DIRECTIONS: Whenever "label" occurs in a line of the material, list that line.

EXERCISE DATA:
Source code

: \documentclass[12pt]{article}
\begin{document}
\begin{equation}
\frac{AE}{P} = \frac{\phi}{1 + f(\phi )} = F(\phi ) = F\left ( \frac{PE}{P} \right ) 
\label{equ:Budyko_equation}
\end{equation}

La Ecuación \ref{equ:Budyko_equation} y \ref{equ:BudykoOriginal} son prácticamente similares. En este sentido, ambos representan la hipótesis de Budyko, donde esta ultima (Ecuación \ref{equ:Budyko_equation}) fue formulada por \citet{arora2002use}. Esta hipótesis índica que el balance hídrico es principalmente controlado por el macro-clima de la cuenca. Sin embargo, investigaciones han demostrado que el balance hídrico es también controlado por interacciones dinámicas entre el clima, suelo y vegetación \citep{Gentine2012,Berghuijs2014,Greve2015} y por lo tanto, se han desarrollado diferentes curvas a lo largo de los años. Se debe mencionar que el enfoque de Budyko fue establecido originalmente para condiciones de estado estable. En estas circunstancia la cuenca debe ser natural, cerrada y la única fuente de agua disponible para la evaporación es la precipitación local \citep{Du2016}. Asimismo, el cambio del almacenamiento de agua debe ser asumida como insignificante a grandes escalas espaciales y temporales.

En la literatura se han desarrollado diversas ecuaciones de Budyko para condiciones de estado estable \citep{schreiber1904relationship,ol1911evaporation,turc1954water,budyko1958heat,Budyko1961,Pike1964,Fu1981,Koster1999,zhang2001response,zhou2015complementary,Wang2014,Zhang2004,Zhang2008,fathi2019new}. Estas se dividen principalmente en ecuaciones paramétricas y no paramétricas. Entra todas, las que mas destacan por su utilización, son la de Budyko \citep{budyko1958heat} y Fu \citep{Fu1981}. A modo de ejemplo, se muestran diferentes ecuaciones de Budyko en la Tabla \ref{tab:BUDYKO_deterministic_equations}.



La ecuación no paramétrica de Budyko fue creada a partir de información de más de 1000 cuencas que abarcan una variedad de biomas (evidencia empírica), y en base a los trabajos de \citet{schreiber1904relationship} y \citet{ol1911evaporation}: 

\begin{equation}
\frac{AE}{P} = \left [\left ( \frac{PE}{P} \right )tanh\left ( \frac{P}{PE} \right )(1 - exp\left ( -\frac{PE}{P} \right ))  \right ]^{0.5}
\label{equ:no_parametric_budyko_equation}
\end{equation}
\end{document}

RESPONSE TO THE EXERCISE:
\label{equ:Budyko_equation}
\label{equ:no_parametric_budyko_equation}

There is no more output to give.